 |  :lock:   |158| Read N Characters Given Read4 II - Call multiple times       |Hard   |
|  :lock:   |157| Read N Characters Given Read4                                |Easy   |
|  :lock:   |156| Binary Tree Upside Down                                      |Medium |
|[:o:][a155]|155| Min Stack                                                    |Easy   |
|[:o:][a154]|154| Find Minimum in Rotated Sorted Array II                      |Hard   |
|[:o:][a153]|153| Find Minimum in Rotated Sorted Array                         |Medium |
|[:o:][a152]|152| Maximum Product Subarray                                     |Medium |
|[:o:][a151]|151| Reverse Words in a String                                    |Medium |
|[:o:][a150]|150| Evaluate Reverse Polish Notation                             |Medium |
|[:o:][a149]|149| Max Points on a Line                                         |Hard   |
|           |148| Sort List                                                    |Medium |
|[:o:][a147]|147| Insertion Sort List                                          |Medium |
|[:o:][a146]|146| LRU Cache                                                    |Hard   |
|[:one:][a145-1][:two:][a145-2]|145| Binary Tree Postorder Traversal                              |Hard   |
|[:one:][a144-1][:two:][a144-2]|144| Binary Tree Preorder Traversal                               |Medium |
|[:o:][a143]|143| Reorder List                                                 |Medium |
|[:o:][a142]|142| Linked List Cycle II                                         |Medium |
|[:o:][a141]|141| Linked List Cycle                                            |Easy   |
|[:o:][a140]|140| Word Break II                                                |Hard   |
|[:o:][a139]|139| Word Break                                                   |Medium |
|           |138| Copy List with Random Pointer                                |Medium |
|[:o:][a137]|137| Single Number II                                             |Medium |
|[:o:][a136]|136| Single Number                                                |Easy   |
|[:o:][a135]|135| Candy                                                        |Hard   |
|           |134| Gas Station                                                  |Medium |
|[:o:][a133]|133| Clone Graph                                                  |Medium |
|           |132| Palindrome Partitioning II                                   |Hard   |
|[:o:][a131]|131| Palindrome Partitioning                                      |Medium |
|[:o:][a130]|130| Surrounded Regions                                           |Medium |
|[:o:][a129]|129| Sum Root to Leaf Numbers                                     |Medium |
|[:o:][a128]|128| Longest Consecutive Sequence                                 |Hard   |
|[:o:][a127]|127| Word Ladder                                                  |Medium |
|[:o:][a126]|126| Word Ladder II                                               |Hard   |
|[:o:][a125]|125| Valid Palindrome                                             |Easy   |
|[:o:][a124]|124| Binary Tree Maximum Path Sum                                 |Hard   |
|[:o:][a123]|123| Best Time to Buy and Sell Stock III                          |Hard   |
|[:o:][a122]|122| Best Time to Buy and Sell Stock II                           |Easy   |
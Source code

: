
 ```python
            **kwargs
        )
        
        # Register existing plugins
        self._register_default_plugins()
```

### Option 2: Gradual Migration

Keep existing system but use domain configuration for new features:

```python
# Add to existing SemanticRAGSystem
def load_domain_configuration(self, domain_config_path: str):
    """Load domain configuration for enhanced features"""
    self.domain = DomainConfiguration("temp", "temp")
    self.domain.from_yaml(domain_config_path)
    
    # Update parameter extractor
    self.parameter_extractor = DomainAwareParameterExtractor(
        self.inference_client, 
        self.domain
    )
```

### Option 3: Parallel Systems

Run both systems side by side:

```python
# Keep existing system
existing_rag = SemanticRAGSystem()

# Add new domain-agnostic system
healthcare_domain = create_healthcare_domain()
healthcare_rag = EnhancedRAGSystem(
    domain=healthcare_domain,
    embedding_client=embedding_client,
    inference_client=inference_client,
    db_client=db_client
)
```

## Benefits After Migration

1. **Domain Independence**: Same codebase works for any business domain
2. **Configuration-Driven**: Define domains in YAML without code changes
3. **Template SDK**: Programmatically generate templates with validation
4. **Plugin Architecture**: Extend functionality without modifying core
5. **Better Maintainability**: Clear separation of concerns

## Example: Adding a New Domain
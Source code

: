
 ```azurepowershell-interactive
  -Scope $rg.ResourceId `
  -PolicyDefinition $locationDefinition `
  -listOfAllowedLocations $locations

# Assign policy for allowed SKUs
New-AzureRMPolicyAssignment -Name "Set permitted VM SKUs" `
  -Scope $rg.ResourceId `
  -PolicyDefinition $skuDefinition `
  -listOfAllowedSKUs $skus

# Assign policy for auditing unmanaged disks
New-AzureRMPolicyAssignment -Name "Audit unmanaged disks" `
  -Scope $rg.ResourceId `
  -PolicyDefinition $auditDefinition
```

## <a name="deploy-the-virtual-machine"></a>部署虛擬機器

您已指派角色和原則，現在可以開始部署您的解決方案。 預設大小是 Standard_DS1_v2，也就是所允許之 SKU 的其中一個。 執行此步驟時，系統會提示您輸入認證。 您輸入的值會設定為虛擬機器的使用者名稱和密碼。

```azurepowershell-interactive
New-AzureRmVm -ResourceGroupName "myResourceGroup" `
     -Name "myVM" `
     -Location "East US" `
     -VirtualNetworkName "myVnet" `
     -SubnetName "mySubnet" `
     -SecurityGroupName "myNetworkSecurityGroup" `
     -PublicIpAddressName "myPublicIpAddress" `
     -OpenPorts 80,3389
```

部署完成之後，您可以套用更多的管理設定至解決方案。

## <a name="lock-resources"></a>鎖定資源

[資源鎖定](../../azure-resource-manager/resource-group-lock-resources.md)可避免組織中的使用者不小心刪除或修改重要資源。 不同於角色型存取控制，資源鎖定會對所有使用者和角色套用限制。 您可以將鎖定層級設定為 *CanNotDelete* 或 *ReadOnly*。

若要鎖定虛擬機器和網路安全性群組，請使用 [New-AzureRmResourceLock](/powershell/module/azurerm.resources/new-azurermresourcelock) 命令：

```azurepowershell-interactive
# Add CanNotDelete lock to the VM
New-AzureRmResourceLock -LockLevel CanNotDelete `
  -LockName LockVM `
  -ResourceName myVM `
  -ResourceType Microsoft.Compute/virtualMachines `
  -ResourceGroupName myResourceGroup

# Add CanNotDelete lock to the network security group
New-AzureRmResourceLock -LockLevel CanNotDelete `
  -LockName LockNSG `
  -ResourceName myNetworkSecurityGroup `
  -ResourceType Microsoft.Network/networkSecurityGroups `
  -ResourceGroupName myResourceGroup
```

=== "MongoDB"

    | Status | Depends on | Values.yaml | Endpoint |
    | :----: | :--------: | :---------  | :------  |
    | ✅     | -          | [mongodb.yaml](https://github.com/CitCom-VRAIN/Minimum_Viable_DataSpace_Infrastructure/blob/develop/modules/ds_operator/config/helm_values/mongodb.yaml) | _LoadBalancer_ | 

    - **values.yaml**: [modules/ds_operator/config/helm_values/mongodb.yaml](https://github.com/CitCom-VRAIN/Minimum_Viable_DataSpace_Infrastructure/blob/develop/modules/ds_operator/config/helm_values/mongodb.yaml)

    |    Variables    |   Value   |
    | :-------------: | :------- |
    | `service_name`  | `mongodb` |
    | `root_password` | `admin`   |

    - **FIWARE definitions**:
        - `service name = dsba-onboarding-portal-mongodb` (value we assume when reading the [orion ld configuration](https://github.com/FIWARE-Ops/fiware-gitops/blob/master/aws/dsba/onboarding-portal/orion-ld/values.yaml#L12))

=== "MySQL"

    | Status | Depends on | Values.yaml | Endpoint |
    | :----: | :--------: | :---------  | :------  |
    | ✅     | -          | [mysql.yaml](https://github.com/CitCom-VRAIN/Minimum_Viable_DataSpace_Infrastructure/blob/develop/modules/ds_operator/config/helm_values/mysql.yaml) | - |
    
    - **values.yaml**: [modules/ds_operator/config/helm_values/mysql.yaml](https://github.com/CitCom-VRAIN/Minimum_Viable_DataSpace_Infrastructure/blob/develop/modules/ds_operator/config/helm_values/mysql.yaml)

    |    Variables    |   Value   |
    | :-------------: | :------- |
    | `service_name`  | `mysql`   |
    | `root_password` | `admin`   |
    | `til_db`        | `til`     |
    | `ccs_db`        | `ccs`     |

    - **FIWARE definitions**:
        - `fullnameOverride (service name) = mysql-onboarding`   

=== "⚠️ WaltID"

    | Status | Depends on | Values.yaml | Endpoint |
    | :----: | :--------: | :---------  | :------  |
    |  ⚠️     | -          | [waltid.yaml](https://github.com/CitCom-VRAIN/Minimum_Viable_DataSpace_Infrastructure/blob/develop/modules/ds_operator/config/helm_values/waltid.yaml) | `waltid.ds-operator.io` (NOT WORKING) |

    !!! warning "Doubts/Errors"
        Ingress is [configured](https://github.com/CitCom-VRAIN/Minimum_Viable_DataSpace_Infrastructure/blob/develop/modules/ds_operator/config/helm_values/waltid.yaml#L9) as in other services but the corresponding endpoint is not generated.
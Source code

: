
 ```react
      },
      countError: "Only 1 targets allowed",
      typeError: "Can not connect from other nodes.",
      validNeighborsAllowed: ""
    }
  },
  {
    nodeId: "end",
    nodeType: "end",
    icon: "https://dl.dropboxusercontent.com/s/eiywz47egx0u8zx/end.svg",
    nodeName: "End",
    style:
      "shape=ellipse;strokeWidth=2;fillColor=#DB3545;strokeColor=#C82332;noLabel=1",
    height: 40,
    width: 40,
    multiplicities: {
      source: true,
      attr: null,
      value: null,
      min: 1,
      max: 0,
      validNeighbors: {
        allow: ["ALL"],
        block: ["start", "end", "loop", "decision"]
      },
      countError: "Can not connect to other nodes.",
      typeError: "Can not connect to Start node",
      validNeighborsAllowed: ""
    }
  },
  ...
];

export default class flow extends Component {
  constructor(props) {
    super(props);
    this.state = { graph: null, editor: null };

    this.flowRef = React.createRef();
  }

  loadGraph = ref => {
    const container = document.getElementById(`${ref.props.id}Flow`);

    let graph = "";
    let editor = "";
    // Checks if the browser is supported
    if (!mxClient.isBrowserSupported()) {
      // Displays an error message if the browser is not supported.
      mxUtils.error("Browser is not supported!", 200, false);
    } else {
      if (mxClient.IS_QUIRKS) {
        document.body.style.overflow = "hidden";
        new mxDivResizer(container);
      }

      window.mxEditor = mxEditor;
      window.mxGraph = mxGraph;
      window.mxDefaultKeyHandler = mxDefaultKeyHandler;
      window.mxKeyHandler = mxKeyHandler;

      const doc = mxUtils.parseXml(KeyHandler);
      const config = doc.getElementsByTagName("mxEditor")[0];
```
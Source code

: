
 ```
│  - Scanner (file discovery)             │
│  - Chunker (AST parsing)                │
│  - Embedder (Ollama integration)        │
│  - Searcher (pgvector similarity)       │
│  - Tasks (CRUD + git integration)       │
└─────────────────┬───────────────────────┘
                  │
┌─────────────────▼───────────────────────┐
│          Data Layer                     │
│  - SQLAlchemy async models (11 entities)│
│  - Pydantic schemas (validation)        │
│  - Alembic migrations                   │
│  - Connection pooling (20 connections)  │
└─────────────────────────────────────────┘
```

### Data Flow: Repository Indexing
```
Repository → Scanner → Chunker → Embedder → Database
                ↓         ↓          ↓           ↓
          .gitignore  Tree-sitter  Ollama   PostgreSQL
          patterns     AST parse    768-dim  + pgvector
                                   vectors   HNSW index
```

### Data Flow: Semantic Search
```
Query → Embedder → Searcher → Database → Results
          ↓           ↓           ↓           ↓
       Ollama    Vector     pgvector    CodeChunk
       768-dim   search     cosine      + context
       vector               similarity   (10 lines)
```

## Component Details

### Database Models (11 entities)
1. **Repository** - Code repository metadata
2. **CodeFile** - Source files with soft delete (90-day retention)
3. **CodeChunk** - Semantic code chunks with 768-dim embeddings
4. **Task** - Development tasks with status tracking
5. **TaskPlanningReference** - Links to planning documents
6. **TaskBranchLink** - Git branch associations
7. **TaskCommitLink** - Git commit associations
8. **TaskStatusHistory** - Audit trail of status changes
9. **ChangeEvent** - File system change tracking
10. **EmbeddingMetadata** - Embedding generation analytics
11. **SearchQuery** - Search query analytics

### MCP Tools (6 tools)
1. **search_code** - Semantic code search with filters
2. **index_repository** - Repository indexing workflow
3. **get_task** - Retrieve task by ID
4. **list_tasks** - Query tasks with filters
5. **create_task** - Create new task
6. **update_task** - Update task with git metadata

▸ **WHAT THE TASK ASKS**: Return only the lines between the one holding "5. **TaskPlanningReference** - Links" and the one holding "3. **get_task** - Retrieve task by ID", inclusive, exactly as they appear above.

▸ **SOLUTION BELOW**:
5. **TaskPlanningReference** - Links to planning documents
6. **TaskBranchLink** - Git branch associations
7. **TaskCommitLink** - Git commit associations
8. **TaskStatusHistory** - Audit trail of status changes
9. **ChangeEvent** - File system change tracking
10. **EmbeddingMetadata** - Embedding generation analytics
11. **SearchQuery** - Search query analytics

### MCP Tools (6 tools)
1. **search_code** - Semantic code search with filters
2. **index_repository** - Repository indexing workflow
3. **get_task** - Retrieve task by ID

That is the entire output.